• [Dataset records]

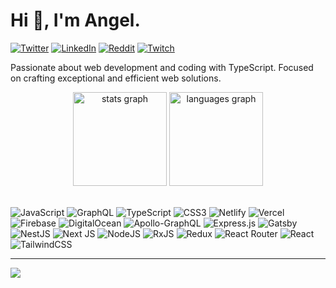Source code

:# Hi 👋, I'm Angel.

[![Twitter](https://img.shields.io/badge/Twitter-%231DA1F2.svg?logo=Twitter&logoColor=white)](https://twitter.com/angelmtztrc) [![LinkedIn](https://img.shields.io/badge/LinkedIn-%230077B5.svg?logo=linkedin&logoColor=white)](https://linkedin.com/in/angelmtztrc) [![Reddit](https://img.shields.io/badge/Reddit-%23FF4500.svg?logo=Reddit&logoColor=white)](https://reddit.com/user/angelmtztrc) [![Twitch](https://img.shields.io/badge/Twitch-%239146FF.svg?logo=Twitch&logoColor=white)](https://twitch.tv/angelmtztrc)

Passionate about web development and coding with TypeScript. Focused on crafting exceptional and efficient web solutions.

<div align="center">
  <!-- <img src="https://github-readme-stats.vercel.app/api?hide_title=false&hide_rank=false&show_icons=true&include_all_commits=true&count_private=true&disable_animations=false&theme=dracula&locale=en&hide_border=false&custom_title=GitHub Stats&username=angelmtztrc" height="150" alt="stats graph"  /> -->

  <img src="https://github-readme-stats.vercel.app/api?username=angelmtztrc&show_icons=true&include_all_commits=true&count_private=true&hide=contribs&theme=dracula&custom_title=Github Stats&" height="150" alt="stats graph" />
  
  <img src="https://github-readme-stats.vercel.app/api/top-langs?locale=en&hide_title=false&layout=compact&card_width=320&langs_count=5&theme=dracula&hide_border=false&username=angelmtztrc" height="150" alt="languages graph"  />
</div>

<br/>

![JavaScript](https://img.shields.io/badge/JavaScript-%23323330.svg?style=flat&logo=javascript&logoColor=%23F7DF1E) ![GraphQL](https://img.shields.io/badge/-GraphQL-E10098?style=flat&logo=graphql&logoColor=white) ![TypeScript](https://img.shields.io/badge/TypeScript-%23007ACC.svg?style=flat&logo=typescript&logoColor=white) ![CSS3](https://img.shields.io/badge/CSS3-%231572B6.svg?style=flat&logo=css3&logoColor=white) ![Netlify](https://img.shields.io/badge/Netlify-%23000000.svg?style=flat&logo=netlify&logoColor=#00C7B7) ![Vercel](https://img.shields.io/badge/Vercel-%23000000.svg?style=flat&logo=vercel&logoColor=white) ![Firebase](https://img.shields.io/badge/Firebase-%23039BE5.svg?style=flat&logo=firebase) ![DigitalOcean](https://img.shields.io/badge/DigitalOcean-%230167ff.svg?style=flat&logo=digitalOcean&logoColor=white) ![Apollo-GraphQL](https://img.shields.io/badge/-ApolloGraphQL-311C87?style=flat&logo=apollo-graphql) ![Express.js](https://img.shields.io/badge/Express.js-%23404d59.svg?style=flat&logo=express&logoColor=%2361DAFB) ![Gatsby](https://img.shields.io/badge/Gatsby-%23663399.svg?style=flat&logo=gatsby&logoColor=white) ![NestJS](https://img.shields.io/badge/Nest.js-%23E0234E.svg?style=flat&logo=nestjs&logoColor=white) ![Next JS](https://img.shields.io/badge/Next.js-black?style=flat&logo=next.js&logoColor=white) ![NodeJS](https://img.shields.io/badge/Node.js-6DA55F?style=flat&logo=node.js&logoColor=white) ![RxJS](https://img.shields.io/badge/RxJS-%23B7178C.svg?style=flat&logo=reactivex&logoColor=white) ![Redux](https://img.shields.io/badge/Redux-%23593d88.svg?style=flat&logo=redux&logoColor=white) ![React Router](https://img.shields.io/badge/React_Router-CA4245?style=flat&logo=react-router&logoColor=white) ![React](https://img.shields.io/badge/React-%2320232a.svg?style=flat&logo=react&logoColor=%2361DAFB) ![TailwindCSS](https://img.shields.io/badge/tailwindcss-%2338B2AC.svg?style=flat&logo=tailwind-css&logoColor=white)

---

[![](https://visitcount.itsvg.in/api?id=angelmtztrc&icon=0&color=6)](https://visitcount.itsvg.in)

• [Task instructions] The lines above must be transcribed exactly, with every picture left out.

• [Completed task]
Source code

:# Hi 👋, I'm Angel.

[![Twitter](https://img.shields.io/badge/Twitter-%231DA1F2.svg?logo=Twitter&logoColor=white)](https://twitter.com/angelmtztrc) [![LinkedIn](https://img.shields.io/badge/LinkedIn-%230077B5.svg?logo=linkedin&logoColor=white)](https://linkedin.com/in/angelmtztrc) [![Reddit](https://img.shields.io/badge/Reddit-%23FF4500.svg?logo=Reddit&logoColor=white)](https://reddit.com/user/angelmtztrc) [![Twitch](https://img.shields.io/badge/Twitch-%239146FF.svg?logo=Twitch&logoColor=white)](https://twitch.tv/angelmtztrc)

Passionate about web development and coding with TypeScript. Focused on crafting exceptional and efficient web solutions.

<div align="center">
  <!-- <img src="https://github-readme-stats.vercel.app/api?hide_title=false&hide_rank=false&show_icons=true&include_all_commits=true&count_private=true&disable_animations=false&theme=dracula&locale=en&hide_border=false&custom_title=GitHub Stats&username=angelmtztrc" height="150" alt="stats graph"  /> -->

  <img src="https://github-readme-stats.vercel.app/api?username=angelmtztrc&show_icons=true&include_all_commits=true&count_private=true&hide=contribs&theme=dracula&custom_title=Github Stats&" height="150" alt="stats graph" />
  
  <img src="https://github-readme-stats.vercel.app/api/top-langs?locale=en&hide_title=false&layout=compact&card_width=320&langs_count=5&theme=dracula&hide_border=false&username=angelmtztrc" height="150" alt="languages graph"  />
</div>

<br/>

![JavaScript](https://img.shields.io/badge/JavaScript-%23323330.svg?style=flat&logo=javascript&logoColor=%23F7DF1E) ![GraphQL](https://img.shields.io/badge/-GraphQL-E10098?style=flat&logo=graphql&logoColor=white) ![TypeScript](https://img.shields.io/badge/TypeScript-%23007ACC.svg?style=flat&logo=typescript&logoColor=white) ![CSS3](https://img.shields.io/badge/CSS3-%231572B6.svg?style=flat&logo=css3&logoColor=white) ![Netlify](https://img.shields.io/badge/Netlify-%23000000.svg?style=flat&logo=netlify&logoColor=#00C7B7) ![Vercel](https://img.shields.io/badge/Vercel-%23000000.svg?style=flat&logo=vercel&logoColor=white) ![Firebase](https://img.shields.io/badge/Firebase-%23039BE5.svg?style=flat&logo=firebase) ![DigitalOcean](https://img.shields.io/badge/DigitalOcean-%230167ff.svg?style=flat&logo=digitalOcean&logoColor=white) ![Apollo-GraphQL](https://img.shields.io/badge/-ApolloGraphQL-311C87?style=flat&logo=apollo-graphql) ![Express.js](https://img.shields.io/badge/Express.js-%23404d59.svg?style=flat&logo=express&logoColor=%2361DAFB) ![Gatsby](https://img.shields.io/badge/Gatsby-%23663399.svg?style=flat&logo=gatsby&logoColor=white) ![NestJS](https://img.shields.io/badge/Nest.js-%23E0234E.svg?style=flat&logo=nestjs&logoColor=white) ![Next JS](https://img.shields.io/badge/Next.js-black?style=flat&logo=next.js&logoColor=white) ![NodeJS](https://img.shields.io/badge/Node.js-6DA55F?style=flat&logo=node.js&logoColor=white) ![RxJS](https://img.shields.io/badge/RxJS-%23B7178C.svg?style=flat&logo=reactivex&logoColor=white) ![Redux](https://img.shields.io/badge/Redux-%23593d88.svg?style=flat&logo=redux&logoColor=white) ![React Router](https://img.shields.io/badge/React_Router-CA4245?style=flat&logo=react-router&logoColor=white) ![React](https://img.shields.io/badge/React-%2320232a.svg?style=flat&logo=react&logoColor=%2361DAFB) ![TailwindCSS](https://img.shields.io/badge/tailwindcss-%2338B2AC.svg?style=flat&logo=tailwind-css&logoColor=white)

---

[![](https://visitcount.itsvg.in/api?id=angelmtztrc&icon=0&color=6)](https://visitcount.itsvg.in)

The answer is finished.